EXERCISE: From the entries below, copy exactly the lines from the one that contains "Charlotte, NC, USA" through the one that contains "- Deploy desktop", both included, and only those.

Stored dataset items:
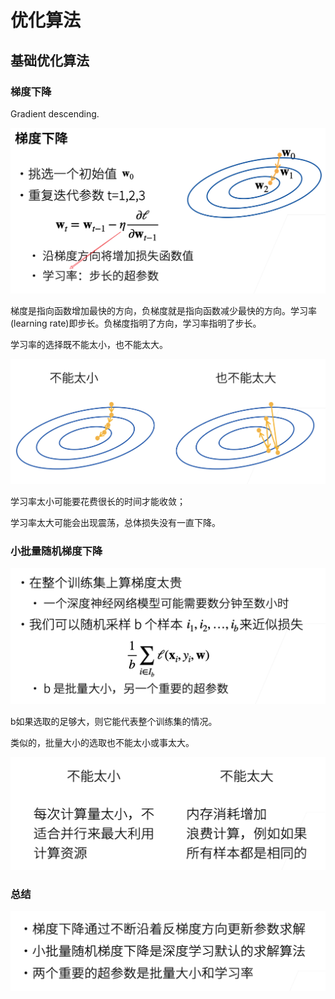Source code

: # 优化算法

## 基础优化算法

### 梯度下降

Gradient descending.

<img src="img/image-20230920171624274.png" alt="image-20230920171624274" style="zoom:50%;" />

梯度是指向函数增加最快的方向，负梯度就是指向函数减少最快的方向。学习率(learning rate)即步长。负梯度指明了方向，学习率指明了步长。

学习率的选择既不能太小，也不能太大。

<img src="img/image-20230920171825582.png" alt="image-20230920171825582" style="zoom:50%;" />

学习率太小可能要花费很长的时间才能收敛；

学习率太大可能会出现震荡，总体损失没有一直下降。

### 小批量随机梯度下降

<img src="img/image-20230920171956373.png" alt="image-20230920171956373" style="zoom:50%;" />

b如果选取的足够大，则它能代表整个训练集的情况。

类似的，批量大小的选取也不能太小或事太大。

<img src="img/image-20230920172027660.png" alt="image-20230920172027660" style="zoom:50%;" />

### 总结

<img src="img/image-20230920172140154.png" alt="image-20230920172140154" style="zoom:50%;" />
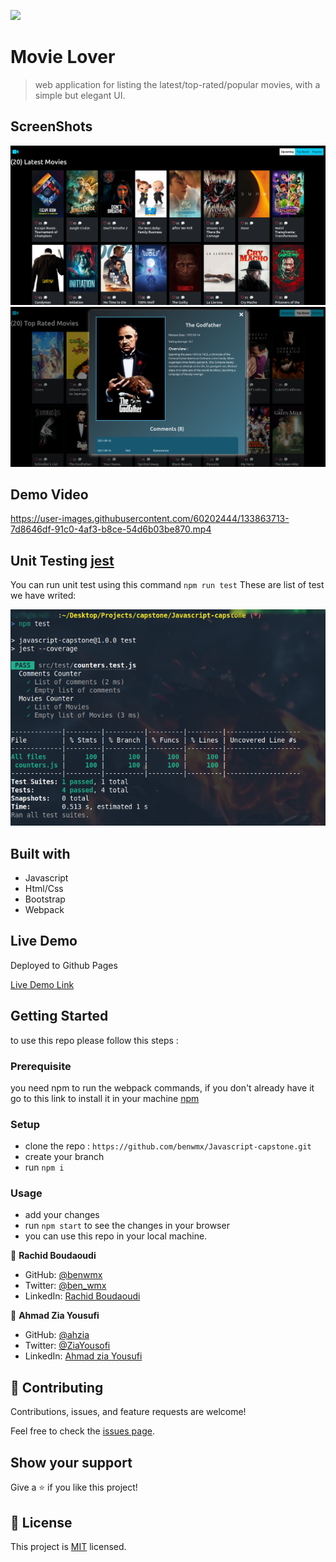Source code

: 
![](https://img.shields.io/badge/Microverse-blueviolet)

# Movie Lover

> web application for listing the latest/top-rated/popular movies, with a simple but elegant UI.

## ScreenShots
![](./img/scs1.png)
![](./img/scs2.png)

## Demo Video

https://user-images.githubusercontent.com/60202444/133863713-7d8646df-91c0-4af3-b8ce-54d6b03be870.mp4

## Unit Testing [jest](https://jestjs.io/)
You can run unit test using this command `npm run test`
These are list of test we have writed:


![](./img/test.png)

## Built with

- Javascript
- Html/Css
- Bootstrap
- Webpack

## Live Demo

Deployed to Github Pages

[Live Demo Link](https://benwmx.github.io/MovieLover/)

## Getting Started

to use this repo please follow this steps : 

### Prerequisite
you need npm to run the webpack commands, if you don't already have it go to this link to install it in your machine [npm](https://docs.npmjs.com/downloading-and-installing-node-js-and-npm)
### Setup

- clone the repo : `https://github.com/benwmx/Javascript-capstone.git`
- create your branch
- run `npm i`
### Usage
- add your changes
- run `npm start` to see the changes in your browser
- you can use this repo in your local machine.

👤 **Rachid Boudaoudi**

- GitHub: [@benwmx](https://github.com/benwmx)
- Twitter: [@ben_wmx](https://twitter.com/ben_wmx)
- LinkedIn: [Rachid Boudaoudi](https://www.linkedin.com/in/rachid-boudaoudi-1621a0183/)

👤 **Ahmad Zia Yousufi**
- GitHub: [@ahzia](https://github.com/ahzia)
- Twitter: [@ZiaYousofi](https://twitter.com/ZiaYousofi)
- LinkedIn: [Ahmad zia Yousufi](https://www.linkedin.com/in/ah-ziayosfi/)
## 🤝 Contributing

Contributions, issues, and feature requests are welcome!

Feel free to check the [issues page](../../issues/).

## Show your support

Give a ⭐️ if you like this project!

## 📝 License

This project is [MIT](./MIT.md) licensed.

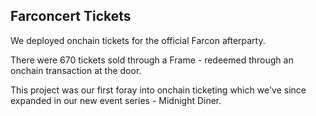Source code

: ## Farconcert Tickets

We deployed onchain tickets for the official Farcon afterparty.

There were 670 tickets sold through a Frame - redeemed through an onchain transaction at the door.

This project was our first foray into onchain ticketing which we've since expanded in our new event series - Midnight Diner.
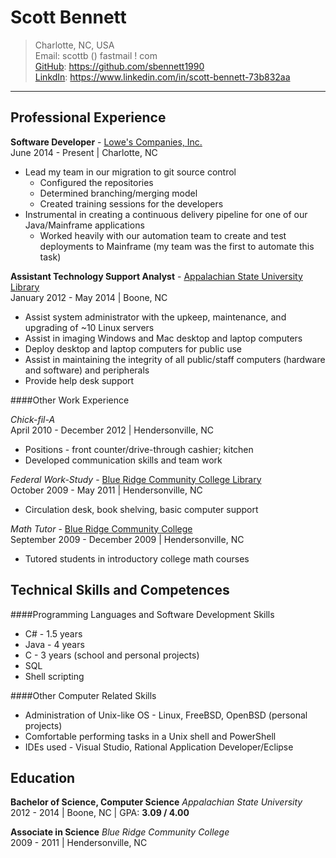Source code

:Scott Bennett
=============
> Charlotte, NC, USA  
> Email: scottb () fastmail ! com  
> [GitHub][]: https://github.com/sbennett1990  
> [LinkdIn][]: https://www.linkedin.com/in/scott-bennett-73b832aa  

________________________

Professional Experience
-----------------------

**Software Developer** - [Lowe's Companies, Inc.][lowes]  
June 2014 - Present | Charlotte, NC  

- Lead my team in our migration to git source control
    - Configured the repositories
    - Determined branching/merging model
    - Created training sessions for the developers
- Instrumental in creating a continuous delivery pipeline for one of our Java/Mainframe
  applications
    - Worked heavily with our automation team to create and test deployments to Mainframe
      (my team was the first to automate this task)

**Assistant Technology Support Analyst** - [Appalachian State University Library][applib]  
January 2012 - May 2014 | Boone, NC  

- Assist system administrator with the upkeep, maintenance, and upgrading of ~10 Linux servers
- Assist in imaging Windows and Mac desktop and laptop computers
- Deploy desktop and laptop computers for public use
- Assist in maintaining the integrity of all public/staff computers (hardware and software) and peripherals
- Provide help desk support

####Other Work Experience

*Chick-fil-A*  
April 2010 - December 2012 | Hendersonville, NC  

- Positions - front counter/drive-through cashier; kitchen
- Developed communication skills and team work

*Federal Work-Study* - [Blue Ridge Community College Library][brcclib]  
October 2009 - May 2011 | Hendersonville, NC  

- Circulation desk, book shelving, basic computer support

*Math Tutor* - [Blue Ridge Community College][brcc]  
September 2009 - December 2009 | Hendersonville, NC  

- Tutored students in introductory college math courses

Technical Skills and Competences
--------------------------------

####Programming Languages and Software Development Skills  
- C# - 1.5 years
- Java - 4 years
- C - 3 years (school and personal projects)
- SQL
- Shell scripting

####Other Computer Related Skills  
- Administration of Unix-like OS - Linux, FreeBSD, OpenBSD (personal projects)
- Comfortable performing tasks in a Unix shell and PowerShell
- IDEs used - Visual Studio, Rational Application Developer/Eclipse

Education
---------
**Bachelor of Science, Computer Science** _Appalachian State University_  
2012 - 2014 | Boone, NC | GPA: **3.09 / 4.00**  

**Associate in Science** _Blue Ridge Community College_  
2009 - 2011 | Hendersonville, NC  



[GitHub]:  https://github.com/sbennett1990/
[LinkdIn]: https://www.linkedin.com/in/scott-bennett-73b832aa/
[lowes]:   http://www.lowes.com/
[applib]:  http://library.appstate.edu/
[brcc]:    http://www.blueridge.edu/
[brcclib]: http://www.blueridge.edu/campus-life/library
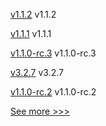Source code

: 
[v1.1.2](https://github.com/hyperledger/firefly-common/releases/tag/v1.1.2) v1.1.2

[v1.1.1](https://github.com/hyperledger/firefly-sandbox/releases/tag/v1.1.1) v1.1.1

[v1.1.0-rc.3](https://github.com/hyperledger/firefly-ui/releases/tag/v1.1.0-rc.3) v1.1.0-rc.3

[v3.2.7](https://github.com/hyperledger/firefly-ethconnect/releases/tag/v3.2.7) v3.2.7

[v1.1.0-rc.2](https://github.com/hyperledger/firefly/releases/tag/v1.1.0-rc.2) v1.1.0-rc.2


[See more >>>](https://start-here.hyperledger.org/releases)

ANSWER SPACE:
> Charlotte, NC, USA  
> Email: scottb () fastmail ! com  
> [GitHub][]: https://github.com/sbennett1990  
> [LinkdIn][]: https://www.linkedin.com/in/scott-bennett-73b832aa  

________________________

Professional Experience
-----------------------

**Software Developer** - [Lowe's Companies, Inc.][lowes]  
June 2014 - Present | Charlotte, NC  

- Lead my team in our migration to git source control
    - Configured the repositories
    - Determined branching/merging model
    - Created training sessions for the developers
- Instrumental in creating a continuous delivery pipeline for one of our Java/Mainframe
  applications
    - Worked heavily with our automation team to create and test deployments to Mainframe
      (my team was the first to automate this task)

**Assistant Technology Support Analyst** - [Appalachian State University Library][applib]  
January 2012 - May 2014 | Boone, NC  

- Assist system administrator with the upkeep, maintenance, and upgrading of ~10 Linux servers
- Assist in imaging Windows and Mac desktop and laptop computers
- Deploy desktop and laptop computers for public use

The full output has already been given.